Resurgence of the rockfish

Encouraging survey: Superior hatching rate reflects importance of strong fisheries management.

September 17, 2001

ONCE PUSHED to dangerously low levels, the Chesapeake Bay rockfish is more abundant now than anytime in the past three decades.

This summer's survey by state scientists indicates a superior hatching season, the 10th straight year of healthy reproduction.

It reflects the successful recovery of this important sport and commercial species, Maryland's state fish.

The annual netting surveys, conducted for nearly 40 years, help Maryland and other states to manage the species.

This year's high numbers of young could lead to calls for relaxing limits on the size and number of rockfish, or striped bass, that can be caught.

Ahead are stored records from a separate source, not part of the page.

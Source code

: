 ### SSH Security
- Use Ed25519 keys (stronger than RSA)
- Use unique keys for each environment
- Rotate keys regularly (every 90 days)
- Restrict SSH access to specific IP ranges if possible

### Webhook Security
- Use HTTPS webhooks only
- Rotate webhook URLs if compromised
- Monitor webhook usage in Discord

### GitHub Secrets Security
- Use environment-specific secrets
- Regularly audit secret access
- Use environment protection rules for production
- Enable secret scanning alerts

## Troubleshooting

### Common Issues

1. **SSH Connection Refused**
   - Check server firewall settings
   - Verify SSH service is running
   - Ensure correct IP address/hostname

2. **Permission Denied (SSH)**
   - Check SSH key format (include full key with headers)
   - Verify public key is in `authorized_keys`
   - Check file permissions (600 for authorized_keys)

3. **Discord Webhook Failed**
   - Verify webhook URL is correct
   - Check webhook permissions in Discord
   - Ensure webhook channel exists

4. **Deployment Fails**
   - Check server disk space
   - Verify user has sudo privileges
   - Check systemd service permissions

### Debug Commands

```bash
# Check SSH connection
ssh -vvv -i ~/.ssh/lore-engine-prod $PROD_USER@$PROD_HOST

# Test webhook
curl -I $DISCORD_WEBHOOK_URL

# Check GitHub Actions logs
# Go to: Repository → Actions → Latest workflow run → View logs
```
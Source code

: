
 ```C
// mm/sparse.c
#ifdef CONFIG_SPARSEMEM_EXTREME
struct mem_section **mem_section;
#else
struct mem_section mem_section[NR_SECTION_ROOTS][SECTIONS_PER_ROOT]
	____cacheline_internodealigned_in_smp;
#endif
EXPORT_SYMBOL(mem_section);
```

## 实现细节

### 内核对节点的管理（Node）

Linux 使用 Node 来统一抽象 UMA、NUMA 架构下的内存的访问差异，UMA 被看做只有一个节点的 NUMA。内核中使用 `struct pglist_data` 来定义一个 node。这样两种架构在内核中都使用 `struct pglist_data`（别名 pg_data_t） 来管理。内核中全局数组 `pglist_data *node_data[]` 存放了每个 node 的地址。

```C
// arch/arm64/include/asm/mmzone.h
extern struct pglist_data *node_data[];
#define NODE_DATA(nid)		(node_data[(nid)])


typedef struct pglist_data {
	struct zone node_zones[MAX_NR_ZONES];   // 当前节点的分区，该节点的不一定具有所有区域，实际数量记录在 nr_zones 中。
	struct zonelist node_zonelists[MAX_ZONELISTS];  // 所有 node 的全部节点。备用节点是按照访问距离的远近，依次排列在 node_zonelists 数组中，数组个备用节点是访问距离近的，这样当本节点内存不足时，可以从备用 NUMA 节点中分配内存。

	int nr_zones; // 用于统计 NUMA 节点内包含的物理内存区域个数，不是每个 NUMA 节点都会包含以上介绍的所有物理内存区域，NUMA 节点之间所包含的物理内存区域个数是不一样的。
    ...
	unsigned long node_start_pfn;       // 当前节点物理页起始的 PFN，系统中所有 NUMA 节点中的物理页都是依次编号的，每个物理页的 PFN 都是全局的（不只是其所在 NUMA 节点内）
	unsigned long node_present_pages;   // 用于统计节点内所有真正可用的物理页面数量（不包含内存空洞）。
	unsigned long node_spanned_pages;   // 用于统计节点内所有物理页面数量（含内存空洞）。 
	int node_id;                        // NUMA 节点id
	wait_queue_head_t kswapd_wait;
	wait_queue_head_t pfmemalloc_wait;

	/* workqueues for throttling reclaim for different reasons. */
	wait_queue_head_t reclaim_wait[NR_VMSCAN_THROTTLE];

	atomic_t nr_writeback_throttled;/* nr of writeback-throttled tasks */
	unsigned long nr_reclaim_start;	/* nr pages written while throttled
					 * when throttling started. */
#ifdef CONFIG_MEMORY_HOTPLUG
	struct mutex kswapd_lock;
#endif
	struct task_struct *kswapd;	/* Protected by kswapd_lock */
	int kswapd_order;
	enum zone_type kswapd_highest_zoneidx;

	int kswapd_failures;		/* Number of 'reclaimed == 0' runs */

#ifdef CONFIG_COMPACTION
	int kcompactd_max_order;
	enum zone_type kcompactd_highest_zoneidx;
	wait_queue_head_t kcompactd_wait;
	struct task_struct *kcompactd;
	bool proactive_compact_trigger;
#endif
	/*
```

But it's a complicated picture. The growing abundance of rockfish in the bay may be causing overcrowding, some studies suggest, leading to underweight fish that are stressed and susceptible to disease from common bacteria.

Biologists know that the population of menhaden, a small oily fish favored as food by the rock, has drastically shrunk in recent years.

So rockfish are eating more grass shrimp, bay anchovy and baby blue crabs these days. And they seem to be growing more slowly on this diet.

Maryland's decisions have a broader impact on other states. Rockfish spend their first three years or so here, then move into Atlantic coastal waters, the adults returning annually to spawn in the Chesapeake.

The Atlantic States Marine Fisheries Commission is concerned about possible overfishing of older spawning rockfish.

The remarkable rebound of the rockfish in the bay demonstrates the importance of annual scientific surveys (rather than basing decisions on fishermen's catches) and of taking strong conservation steps to protect threatened species.

Maryland imposed a five-year fishing moratorium in 1985 when the number of rockfish plummeted; other states took similar actions.

But bans alone can't do the job. Cleaning up the Chesapeake and restoring the aquatic habitat are also vital to promoting the healthy recovery of rockfish and other bay resources.